_Required action_
The response must be made up of the lines in the entries below that contain "EmitLn".

_Data for processing_
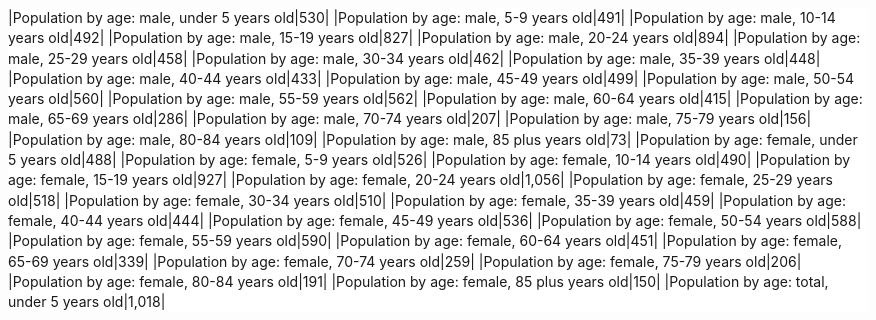 |Population by age: male, under 5 years old|530|
|Population by age: male, 5-9 years old|491|
|Population by age: male, 10-14 years old|492|
|Population by age: male, 15-19 years old|827|
|Population by age: male, 20-24 years old|894|
|Population by age: male, 25-29 years old|458|
|Population by age: male, 30-34 years old|462|
|Population by age: male, 35-39 years old|448|
|Population by age: male, 40-44 years old|433|
|Population by age: male, 45-49 years old|499|
|Population by age: male, 50-54 years old|560|
|Population by age: male, 55-59 years old|562|
|Population by age: male, 60-64 years old|415|
|Population by age: male, 65-69 years old|286|
|Population by age: male, 70-74 years old|207|
|Population by age: male, 75-79 years old|156|
|Population by age: male, 80-84 years old|109|
|Population by age: male, 85 plus years old|73|
|Population by age: female, under 5 years old|488|
|Population by age: female, 5-9 years old|526|
|Population by age: female, 10-14 years old|490|
|Population by age: female, 15-19 years old|927|
|Population by age: female, 20-24 years old|1,056|
|Population by age: female, 25-29 years old|518|
|Population by age: female, 30-34 years old|510|
|Population by age: female, 35-39 years old|459|
|Population by age: female, 40-44 years old|444|
|Population by age: female, 45-49 years old|536|
|Population by age: female, 50-54 years old|588|
|Population by age: female, 55-59 years old|590|
|Population by age: female, 60-64 years old|451|
|Population by age: female, 65-69 years old|339|
|Population by age: female, 70-74 years old|259|
|Population by age: female, 75-79 years old|206|
|Population by age: female, 80-84 years old|191|
|Population by age: female, 85 plus years old|150|
|Population by age: total, under 5 years old|1,018|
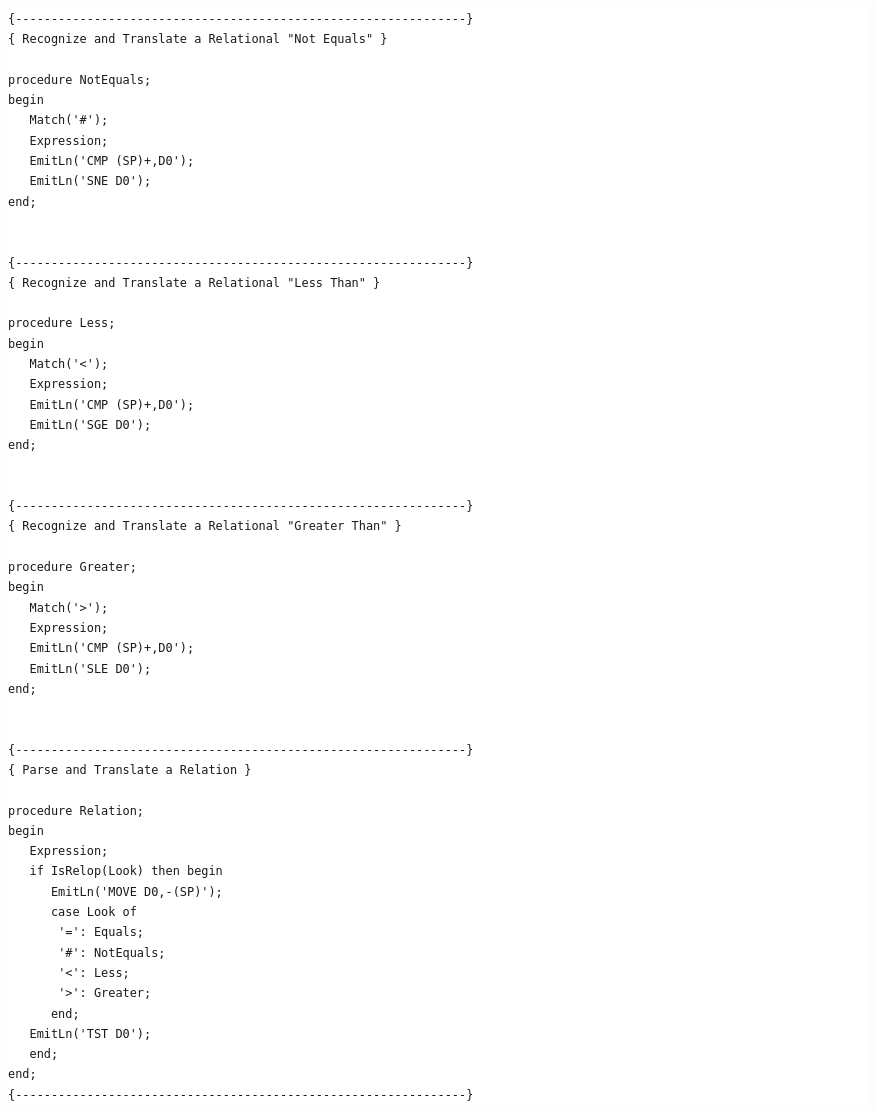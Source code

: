     
    
    
    {---------------------------------------------------------------}
    { Recognize and Translate a Relational "Not Equals" }
    
    procedure NotEquals;
    begin
       Match('#');
       Expression;
       EmitLn('CMP (SP)+,D0');
       EmitLn('SNE D0');
    end;
    
    
    {---------------------------------------------------------------}
    { Recognize and Translate a Relational "Less Than" }
    
    procedure Less;
    begin
       Match('<');
       Expression;
       EmitLn('CMP (SP)+,D0');
       EmitLn('SGE D0');
    end;
    
    
    {---------------------------------------------------------------}
    { Recognize and Translate a Relational "Greater Than" }
    
    procedure Greater;
    begin
       Match('>');
       Expression;
       EmitLn('CMP (SP)+,D0');
       EmitLn('SLE D0');
    end;
    
    
    {---------------------------------------------------------------}
    { Parse and Translate a Relation }
    
    procedure Relation;
    begin
       Expression;
       if IsRelop(Look) then begin
          EmitLn('MOVE D0,-(SP)');
          case Look of
           '=': Equals;
           '#': NotEquals;
           '<': Less;
           '>': Greater;
          end;
       EmitLn('TST D0');
       end;
    end;
    {---------------------------------------------------------------}
    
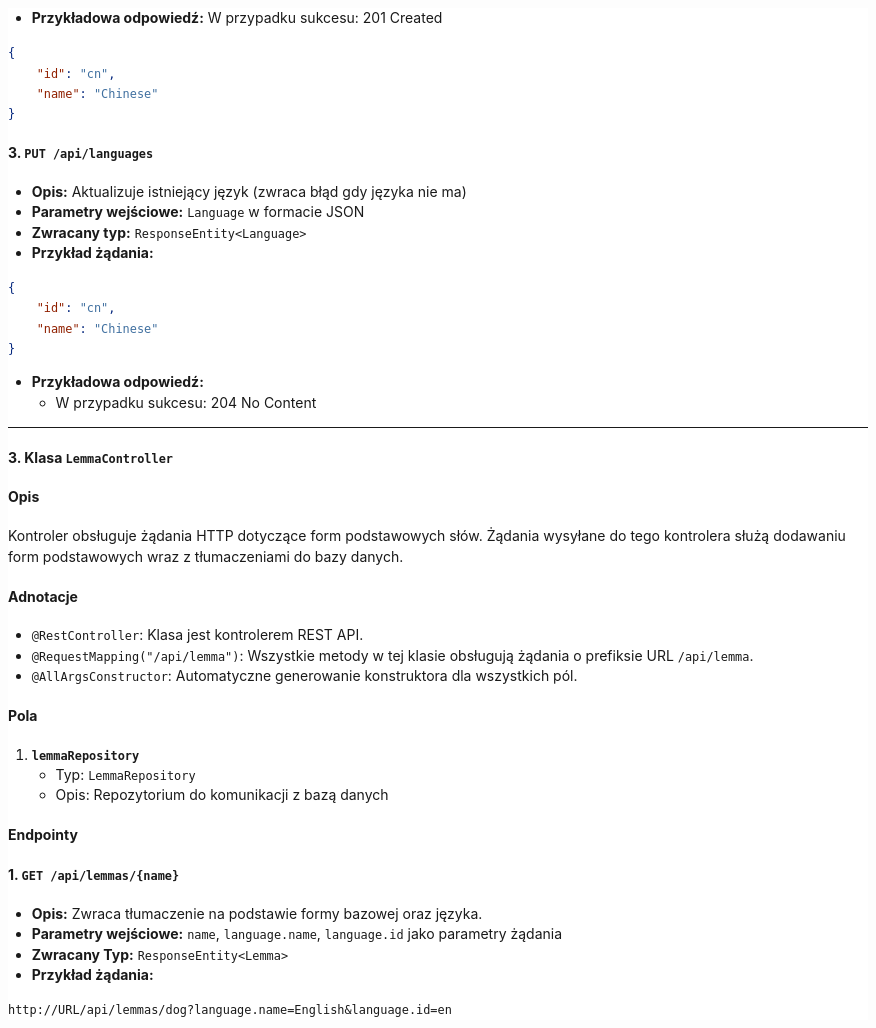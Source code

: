 - **Przykładowa odpowiedź:**
W przypadku sukcesu: 201 Created
```json
{
    "id": "cn",
    "name": "Chinese"
}
```

#### 3. `PUT /api/languages`

- **Opis:** Aktualizuje istniejący język (zwraca błąd gdy języka nie ma)
- **Parametry wejściowe:** `Language` w formacie JSON
- **Zwracany typ:** `ResponseEntity<Language>`
- **Przykład żądania:**

```json
{
    "id": "cn",
    "name": "Chinese"
}
```

- **Przykładowa odpowiedź:**
    - W przypadku sukcesu: 204 No Content

---

#### 3. Klasa `LemmaController`

#### Opis

Kontroler obsługuje żądania HTTP dotyczące form podstawowych słów. Żądania wysyłane do tego kontrolera służą dodawaniu form podstawowych wraz z tłumaczeniami do bazy danych.

#### Adnotacje

- `@RestController`: Klasa jest kontrolerem REST API.
- `@RequestMapping("/api/lemma")`: Wszystkie metody w tej klasie obsługują żądania o prefiksie URL `/api/lemma`.
- `@AllArgsConstructor`: Automatyczne generowanie konstruktora dla wszystkich pól.

#### Pola

1. **`lemmaRepository`**
    - Typ: `LemmaRepository`
    - Opis: Repozytorium do komunikacji z bazą danych

#### Endpointy

#### 1. `GET /api/lemmas/{name}`

- **Opis:** Zwraca tłumaczenie na podstawie formy bazowej oraz języka.
- **Parametry wejściowe:** `name`, `language.name`, `language.id` jako parametry żądania
- **Zwracany Typ:** `ResponseEntity<Lemma>`
- **Przykład żądania:**
```
http://URL/api/lemmas/dog?language.name=English&language.id=en
```
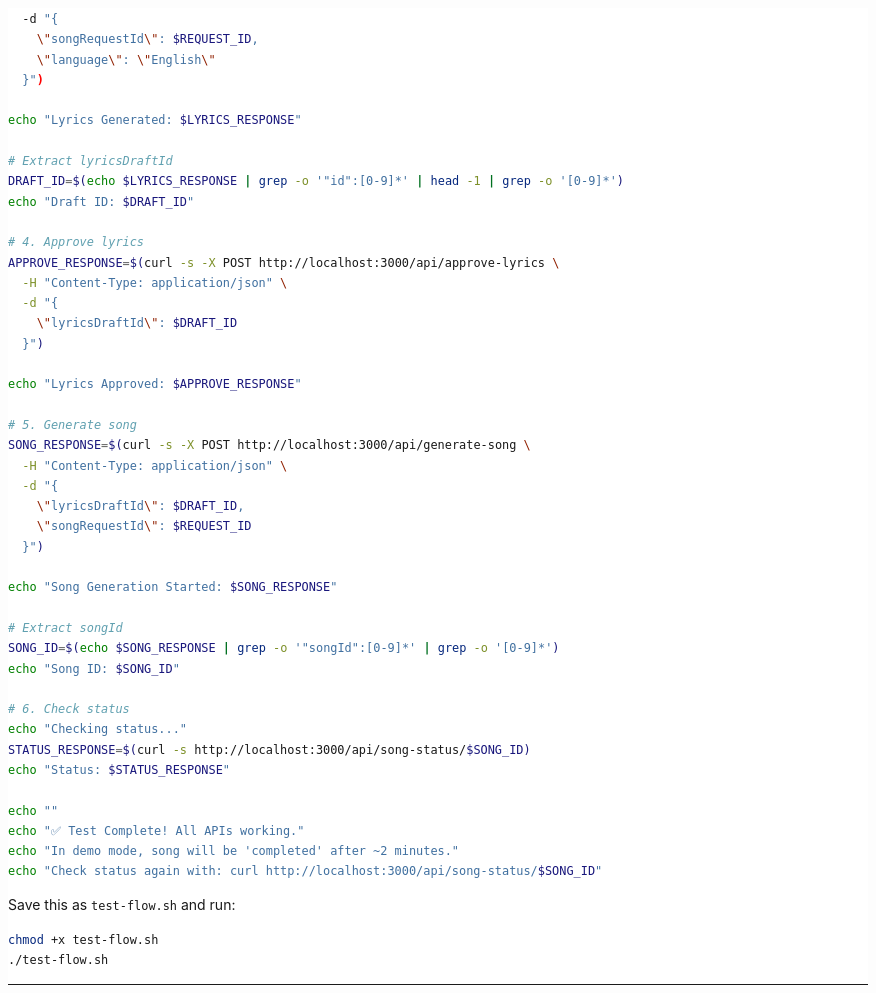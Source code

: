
 ```bash
  -d "{
    \"songRequestId\": $REQUEST_ID,
    \"language\": \"English\"
  }")

echo "Lyrics Generated: $LYRICS_RESPONSE"

# Extract lyricsDraftId
DRAFT_ID=$(echo $LYRICS_RESPONSE | grep -o '"id":[0-9]*' | head -1 | grep -o '[0-9]*')
echo "Draft ID: $DRAFT_ID"

# 4. Approve lyrics
APPROVE_RESPONSE=$(curl -s -X POST http://localhost:3000/api/approve-lyrics \
  -H "Content-Type: application/json" \
  -d "{
    \"lyricsDraftId\": $DRAFT_ID
  }")

echo "Lyrics Approved: $APPROVE_RESPONSE"

# 5. Generate song
SONG_RESPONSE=$(curl -s -X POST http://localhost:3000/api/generate-song \
  -H "Content-Type: application/json" \
  -d "{
    \"lyricsDraftId\": $DRAFT_ID,
    \"songRequestId\": $REQUEST_ID
  }")

echo "Song Generation Started: $SONG_RESPONSE"

# Extract songId
SONG_ID=$(echo $SONG_RESPONSE | grep -o '"songId":[0-9]*' | grep -o '[0-9]*')
echo "Song ID: $SONG_ID"

# 6. Check status
echo "Checking status..."
STATUS_RESPONSE=$(curl -s http://localhost:3000/api/song-status/$SONG_ID)
echo "Status: $STATUS_RESPONSE"

echo ""
echo "✅ Test Complete! All APIs working."
echo "In demo mode, song will be 'completed' after ~2 minutes."
echo "Check status again with: curl http://localhost:3000/api/song-status/$SONG_ID"
```

Save this as `test-flow.sh` and run:
```bash
chmod +x test-flow.sh
./test-flow.sh
```

---
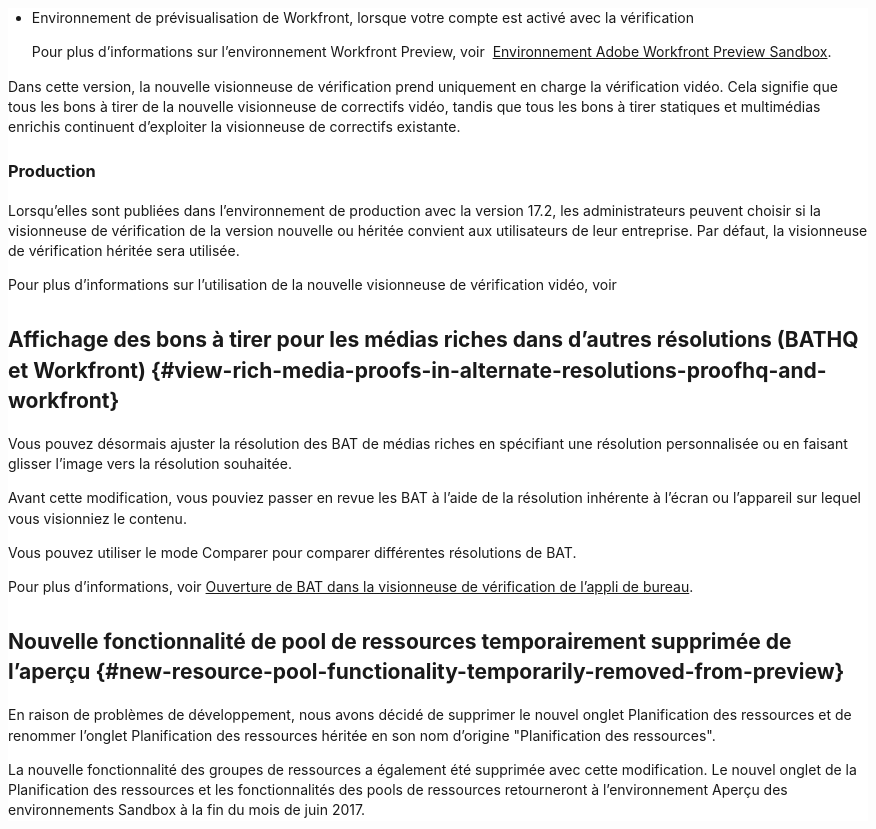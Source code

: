 * Environnement de prévisualisation de Workfront, lorsque votre compte est activé avec la vérification

  Pour plus d’informations sur l’environnement Workfront Preview, voir  [Environnement Adobe Workfront Preview Sandbox](../../../../administration-and-setup/set-up-workfront/workfront-testing-environments/wf-preview-sandbox-environment.md).

Dans cette version, la nouvelle visionneuse de vérification prend uniquement en charge la vérification vidéo. Cela signifie que tous les bons à tirer de la nouvelle visionneuse de correctifs vidéo, tandis que tous les bons à tirer statiques et multimédias enrichis continuent d’exploiter la visionneuse de correctifs existante.

### Production

Lorsqu’elles sont publiées dans l’environnement de production avec la version 17.2, les administrateurs peuvent choisir si la visionneuse de vérification de la version nouvelle ou héritée convient aux utilisateurs de leur entreprise. Par défaut, la visionneuse de vérification héritée sera utilisée.

Pour plus d’informations sur l’utilisation de la nouvelle visionneuse de vérification vidéo, voir  

## Affichage des bons à tirer pour les médias riches dans d’autres résolutions (BATHQ et Workfront) {#view-rich-media-proofs-in-alternate-resolutions-proofhq-and-workfront}

Vous pouvez désormais ajuster la résolution des BAT de médias riches en spécifiant une résolution personnalisée ou en faisant glisser l’image vers la résolution souhaitée.

Avant cette modification, vous pouviez passer en revue les BAT à l’aide de la résolution inhérente à l’écran ou l’appareil sur lequel vous visionniez le contenu.

Vous pouvez utiliser le mode Comparer pour comparer différentes résolutions de BAT.

Pour plus d’informations, voir [Ouverture de BAT dans la visionneuse de vérification de l’appli de bureau](../../../../review-and-approve-work/proofing/use-the-desktop-proofing-viewer/open-proofs-in-dpv.md). 

## Nouvelle fonctionnalité de pool de ressources temporairement supprimée de l’aperçu {#new-resource-pool-functionality-temporarily-removed-from-preview}

En raison de problèmes de développement, nous avons décidé de supprimer le nouvel onglet Planification des ressources et de renommer l’onglet Planification des ressources héritée en son nom d’origine &quot;Planification des ressources&quot;.

La nouvelle fonctionnalité des groupes de ressources a également été supprimée avec cette modification. Le nouvel onglet de la Planification des ressources et les fonctionnalités des pools de ressources retourneront à l’environnement Aperçu des environnements Sandbox à la fin du mois de juin 2017.
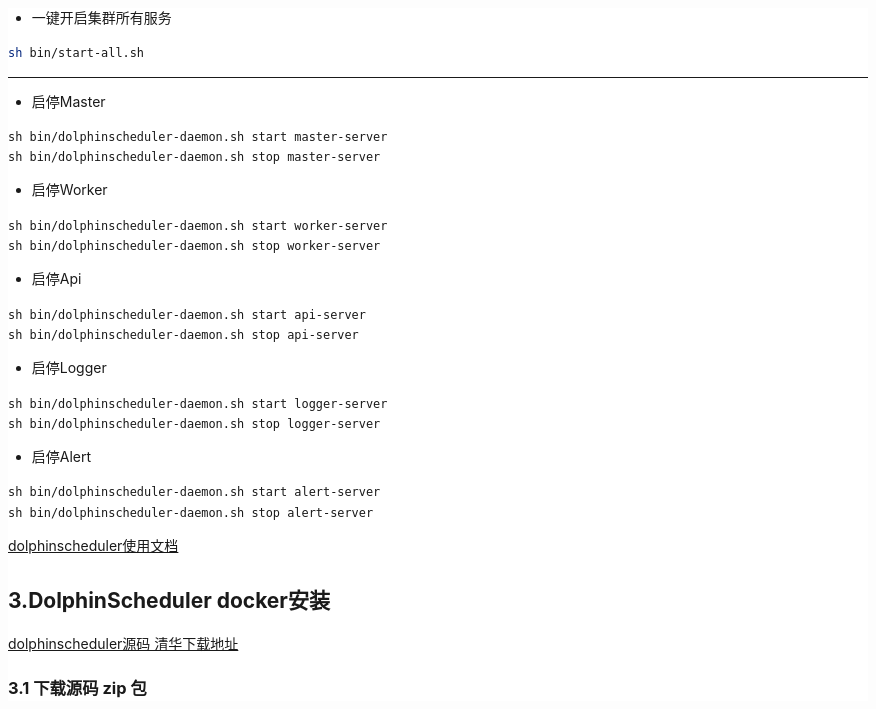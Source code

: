 - 一键开启集群所有服务

```sh
sh bin/start-all.sh
```



---



- 启停Master

```shell
sh bin/dolphinscheduler-daemon.sh start master-server
sh bin/dolphinscheduler-daemon.sh stop master-server
```

- 启停Worker

```shell
sh bin/dolphinscheduler-daemon.sh start worker-server
sh bin/dolphinscheduler-daemon.sh stop worker-server
```

- 启停Api

```shell
sh bin/dolphinscheduler-daemon.sh start api-server
sh bin/dolphinscheduler-daemon.sh stop api-server
```

- 启停Logger

```shell
sh bin/dolphinscheduler-daemon.sh start logger-server
sh bin/dolphinscheduler-daemon.sh stop logger-server
```

- 启停Alert

```shell
sh bin/dolphinscheduler-daemon.sh start alert-server
sh bin/dolphinscheduler-daemon.sh stop alert-server
```





[dolphinscheduler使用文档](https://dolphinscheduler.apache.org/zh-cn/docs/1.3.2/user_doc/quick-start.html)





## 3.DolphinScheduler docker安装

[dolphinscheduler源码 清华下载地址](https://mirrors.tuna.tsinghua.edu.cn/apache/incubator/dolphinscheduler)



### 3.1 下载源码 zip 包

_Task output_
       EmitLn('CMP (SP)+,D0');
       EmitLn('SNE D0');
       EmitLn('CMP (SP)+,D0');
       EmitLn('SGE D0');
       EmitLn('CMP (SP)+,D0');
       EmitLn('SLE D0');
          EmitLn('MOVE D0,-(SP)');
       EmitLn('TST D0');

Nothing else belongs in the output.